You'd be surprised how thats not really the case. GW2 attracted the second largest MMO population by getting away from WoW's shallow game mechanics, which were propped up by a reward system that Racketeer'd its own gear tread mill. The ONLY reasons this worked was WoW's ability to facilitate a social environment for casual and hardcore players alike, and whose recapture rate relies heavily on social pressure to adopt it as a standard societal meeting place. Facebook, Twitter, even MySpace shared that status at one point in their lives, and had kept them alive until something with more addictive qualities could take its place.

 

What GW2 got wrong was not building a system of social and personal addiction using a Carrot on a Stick method of reward chasing. And notice how those elements are in the game now, and are the center of so many complaints for not be egregious enough in their length and density. Compare this to Diablo 2, which is arguably the prototype for WoW's loot drop system. The game's strongest aspect is the ability to find incrementally better loot on an irregular basis, as it feeds a primal notion that best in slot should always be used, no matter how minor the difference. The key here is that this loot cycle tends to come at no cost to the player; that is until they start thinking globally, and will start trading to fulfill this urge. You'll notice when rarity causes the drop rate of these incrementally better items to fall below a threshold (which has been steadily shortening over the years), players will seek alternatives to reach those new heights.

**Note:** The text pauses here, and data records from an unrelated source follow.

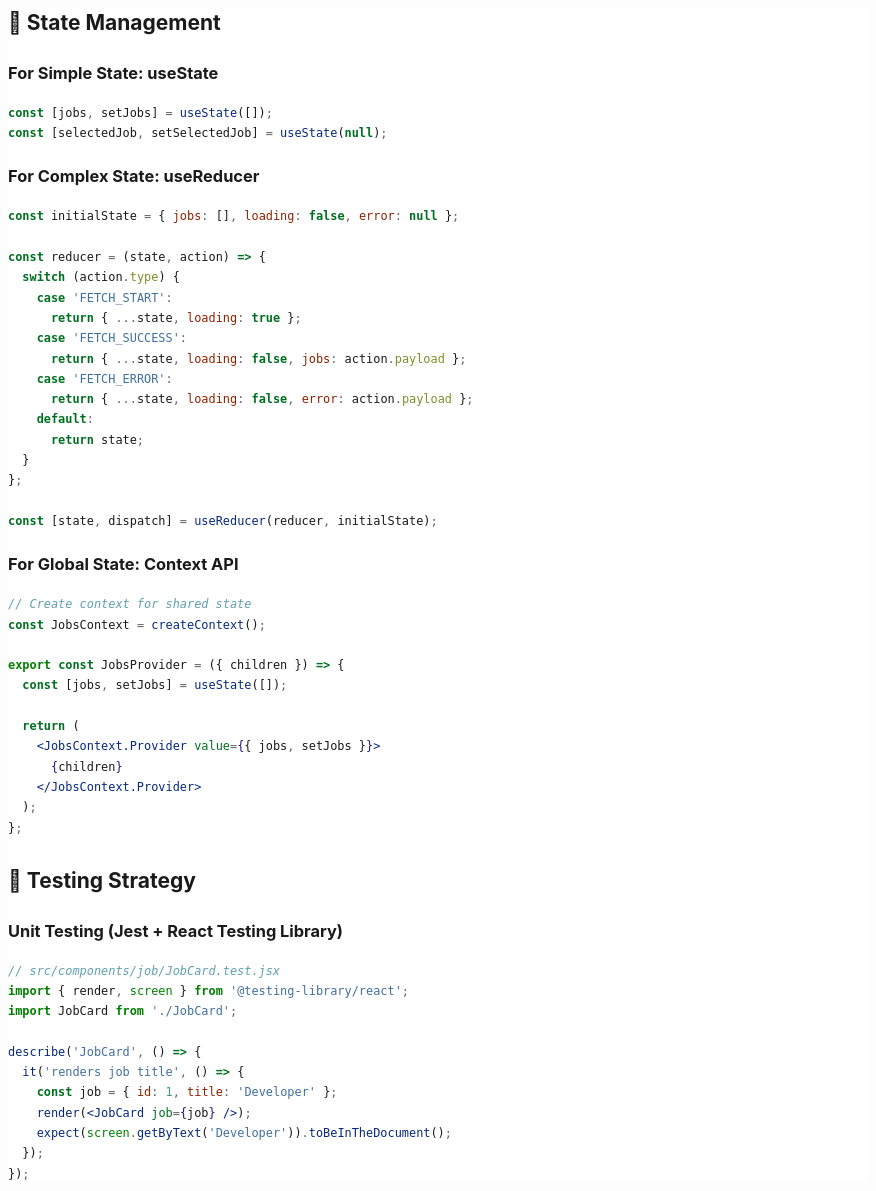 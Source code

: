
 ```jsx
```

## 🔄 State Management

### For Simple State: useState
```jsx
const [jobs, setJobs] = useState([]);
const [selectedJob, setSelectedJob] = useState(null);
```

### For Complex State: useReducer
```jsx
const initialState = { jobs: [], loading: false, error: null };

const reducer = (state, action) => {
  switch (action.type) {
    case 'FETCH_START':
      return { ...state, loading: true };
    case 'FETCH_SUCCESS':
      return { ...state, loading: false, jobs: action.payload };
    case 'FETCH_ERROR':
      return { ...state, loading: false, error: action.payload };
    default:
      return state;
  }
};

const [state, dispatch] = useReducer(reducer, initialState);
```

### For Global State: Context API
```jsx
// Create context for shared state
const JobsContext = createContext();

export const JobsProvider = ({ children }) => {
  const [jobs, setJobs] = useState([]);
  
  return (
    <JobsContext.Provider value={{ jobs, setJobs }}>
      {children}
    </JobsContext.Provider>
  );
};
```

## 🧪 Testing Strategy

### Unit Testing (Jest + React Testing Library)
```jsx
// src/components/job/JobCard.test.jsx
import { render, screen } from '@testing-library/react';
import JobCard from './JobCard';

describe('JobCard', () => {
  it('renders job title', () => {
    const job = { id: 1, title: 'Developer' };
    render(<JobCard job={job} />);
    expect(screen.getByText('Developer')).toBeInTheDocument();
  });
});
```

So when you look at GW2 at launch, the gear system had a rapid progression to satisfy the PvE players and their learning curb, but capped quickly to allow players to get into PvP and WvW as quickly as possible. Crafting was also tacked on to supplement gear production shortfalls, and give a supply system for the otherwise uncontrollable secondary market for skins (a necessity in GW1, due to how rare these drops were). Like GW1, the game wanted you to move around laterally between various short, but clearly vertical sections of content. When you got bored with one, you can shift off of it completely to something else, and later revisit it so as not to burn you out completely. But that fell apart when players refused to move laterally, and demanded purely vertical content setups. And the more it adopted those formats, the more it began running into WoW's content burn out problem.

 

WoW is so deep into a vertical progression system, that its basically impossible to open a lateral line to another content string, because the players think its "invalidating their progress". Its also unfriendly to Alts- with the only way to address it by depreciating old content to make leveling through them faster. The longer those progression strings become, the deeper the hole gets..... and if you think about it, thats why most modern MMOs only have a peak life cycle of 8-16 months, and then switch to a more casual friendly system of player churn in order to monetize what little it can before shutting down. GW2 had come back from the dead TWICE because of its low barrier for entry..... but its now trying to cater to a market looking for a Second Job then an actual game. And that applies to both hardcore and casual ends of the spectrum..... PvE wants more accumulation of wealth and status symbols, Raiders want exclusive content that purposely shuns outsiders, PvP and WvW players despise outsiders, but turn around and complain about needing more players too keep their critical mass. And stuck in the middle are a lot of players who demand "direction", but are getting pulled 5 different ways, where each end laments your uselessness as a PUG, and eventually just float around for awhile until they run out of things to do. The middle is where the community aspect is the strongest, but at the same time it has the least amount of direction, when its the segment that kind of needs it the most. The microcosm of this is represented perfectly in Open world events.... Everyone acting alone, together, and very much wanting to support each other; but eventually succumbing to apathy with the whole situation. Its no mystery why LS1 world events are considered the best content to date; because it rallies the whole community with a singular focus not seen anywhere else. Fragments of this were also seen in LS3, as the new maps sparked a flurry of intense cooperation... but burned out due to the reward system being the only thing trying to keep it together.

 

Considering everything happening today, the method of LS1 is hands down the smartest approach to handling existing players, as old content eventually get thrown aside if theres no reward system to exploit. And the only reason new players are irked by it, is that there being no effective way to revisit old content thats designed for Community wide cooperation.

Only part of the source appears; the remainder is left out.